El precio medio del alquiler llegó a los 1.176 euros mensuales el pasado año 2025
La crisis de acceso a la vivienda continúa agravándose en España y golpea especialmente a los jóvenes. En 2025, el precio medio del alquiler ya alcanza los 1.176 euros al mes, una cifra que obliga a muchos menores de 35 años a destinar prácticamente el total de su salario si quieren vivir solos.
Según los últimos datos del Observatorio de Emancipación del Consejo de la Juventud de España (CJE), alquilar una vivienda en solitario supone dedicar el 98,7% del sueldo medio juvenil. Incluso optar por compartir piso apenas reduce la presión económica, ya que el gasto representa un 33,6% de los ingresos mensuales.
La emancipación juvenil cae a mínimos históricos
El informe refleja una situación cada vez más complicada para la juventud española. Actualmente, solo el 14,5% de las personas entre 16 y 34 años vive fuera del hogar familiar, el porcentaje más bajo registrado desde 2006.
Además, la edad media de emancipación se sitúa ya en 30,2 años, muy por encima de la media de la Unión Europea, que ronda los 26,2 años.
El aumento del alquiler frena cualquier mejora laboral
Aunque algunos indicadores económicos han mejorado durante el último año, el encarecimiento de la vivienda ha anulado el impacto positivo. El salario medio de los jóvenes aumentó un 1,7% en 2025 y el desempleo juvenil cayó a niveles previos a la Gran Recesión, pero el incremento constante del alquiler sigue dificultando el acceso a una vivienda.
El propio Consejo de la Juventud reconoce que independizarse en solitario es “económicamente inviable” para gran parte de los jóvenes, incluso teniendo trabajo estable.
Más de siete de cada diez jóvenes trabajadores siguen viviendo con sus padres
La problemática no afecta únicamente a quienes están desempleados.
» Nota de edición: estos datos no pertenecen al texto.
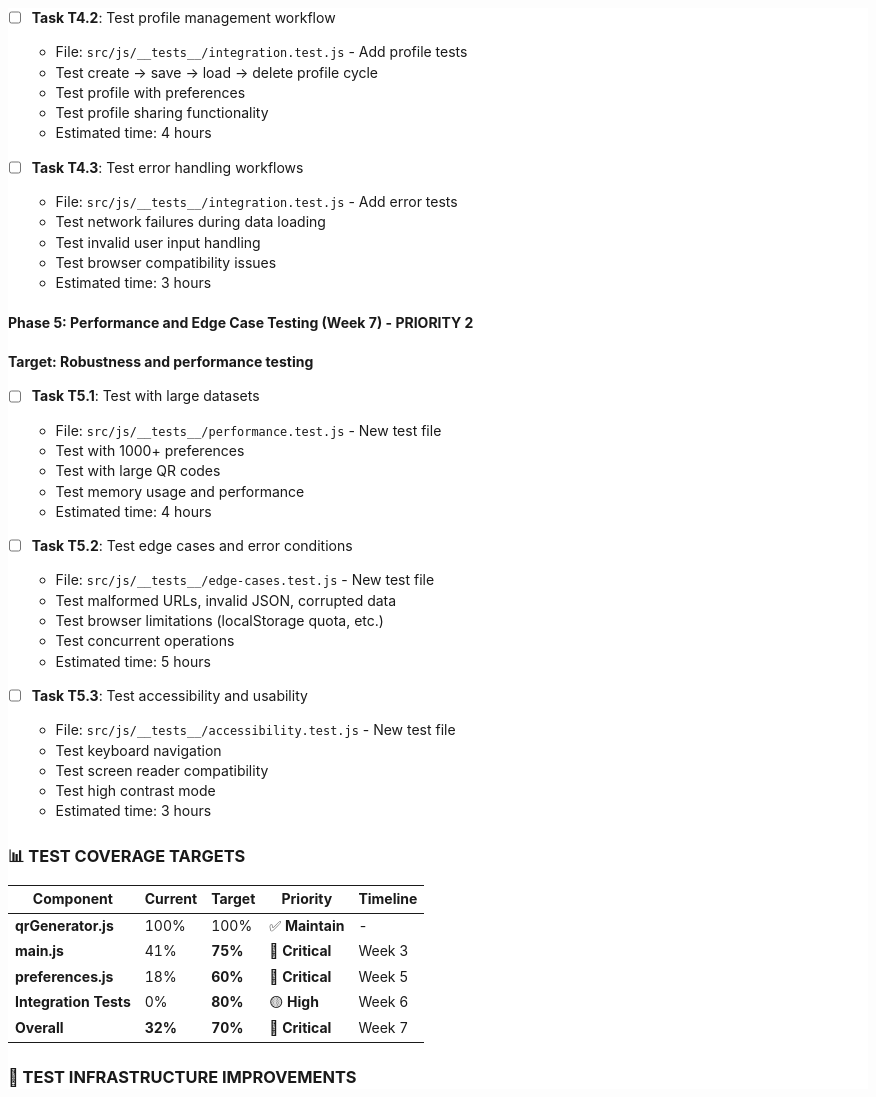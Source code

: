 - [ ] **Task T4.2**: Test profile management workflow
  - File: `src/js/__tests__/integration.test.js` - Add profile tests
  - Test create → save → load → delete profile cycle
  - Test profile with preferences
  - Test profile sharing functionality
  - Estimated time: 4 hours

- [ ] **Task T4.3**: Test error handling workflows
  - File: `src/js/__tests__/integration.test.js` - Add error tests
  - Test network failures during data loading
  - Test invalid user input handling
  - Test browser compatibility issues
  - Estimated time: 3 hours

#### **Phase 5: Performance and Edge Case Testing (Week 7) - PRIORITY 2**

**Target: Robustness and performance testing**

- [ ] **Task T5.1**: Test with large datasets
  - File: `src/js/__tests__/performance.test.js` - New test file
  - Test with 1000+ preferences
  - Test with large QR codes
  - Test memory usage and performance
  - Estimated time: 4 hours

- [ ] **Task T5.2**: Test edge cases and error conditions
  - File: `src/js/__tests__/edge-cases.test.js` - New test file
  - Test malformed URLs, invalid JSON, corrupted data
  - Test browser limitations (localStorage quota, etc.)
  - Test concurrent operations
  - Estimated time: 5 hours

- [ ] **Task T5.3**: Test accessibility and usability
  - File: `src/js/__tests__/accessibility.test.js` - New test file
  - Test keyboard navigation
  - Test screen reader compatibility
  - Test high contrast mode
  - Estimated time: 3 hours

### **📊 TEST COVERAGE TARGETS**

| Component | Current | Target | Priority | Timeline |
|-----------|---------|--------|----------|----------|
| **qrGenerator.js** | 100% | 100% | ✅ **Maintain** | - |
| **main.js** | 41% | **75%** | 🔴 **Critical** | Week 3 |
| **preferences.js** | 18% | **60%** | 🔴 **Critical** | Week 5 |
| **Integration Tests** | 0% | **80%** | 🟡 **High** | Week 6 |
| **Overall** | **32%** | **70%** | 🔴 **Critical** | Week 7 |

### **🔧 TEST INFRASTRUCTURE IMPROVEMENTS**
El estudio señala que solo el 25,2% de los jóvenes con empleo consiguió emanciparse en 2025. Esto significa que la mayoría continúa residiendo en casa de sus padres debido al elevado coste de la vivienda.
Compartir piso tampoco evita el sobreendeudamiento
La opción del alquiler compartido tampoco garantiza estabilidad económica. Casi la mitad de los jóvenes que viven compartiendo vivienda —un 48,9%— se encuentra en situación de sobreendeudamiento, superando ampliamente el límite recomendado del 30% de los ingresos destinado al pago de vivienda.
A esto se suma el aumento del precio de las habitaciones, que ya alcanza una media de 400 euros mensuales tras años de fuerte demanda en las principales ciudades españolas.
Comprar una vivienda, cada vez más lejos para los menores de 35 años
El acceso a la compra de vivienda también se ha convertido en un objetivo prácticamente inalcanzable para buena parte de la juventud. El CJE estima que un joven tendría que dedicar el salario íntegro de más de 15 años para adquirir una vivienda media en España, cuyo precio supera actualmente los 223.000 euros.
Incluso accediendo a una hipoteca media de 173.280 euros, las cuotas mensuales rondan los 811 euros, una cifra difícil de asumir para muchos trabajadores jóvenes.
La ayuda familiar marca las diferencias
El informe advierte de que el acceso a la vivienda depende cada vez más del apoyo económico familiar y no solo de tener empleo o formación. En consecuencia, la situación económica de origen condiciona cada vez más las posibilidades de emancipación.
Aumenta el riesgo de pobreza entre los jóvenes
La presión del mercado inmobiliario también tiene consecuencias sociales directas. Actualmente, el 29,3% de los jóvenes en España está en riesgo de pobreza o exclusión social. Tras pagar el alquiler, ese porcentaje se eleva hasta el 43%.
Incluso entre quienes tienen empleo, uno de cada cinco jóvenes se encuentra en situación de pobreza, lo que evidencia la dificultad de construir un proyecto de vida independiente.
Mientras tanto, organismos como el Banco de España ya alertan sobre la caída del acceso a la vivienda en propiedad entre menores de 40 años y el riesgo de consolidar una generación sin capacidad para acceder a una hipoteca ni generar patrimonio propio.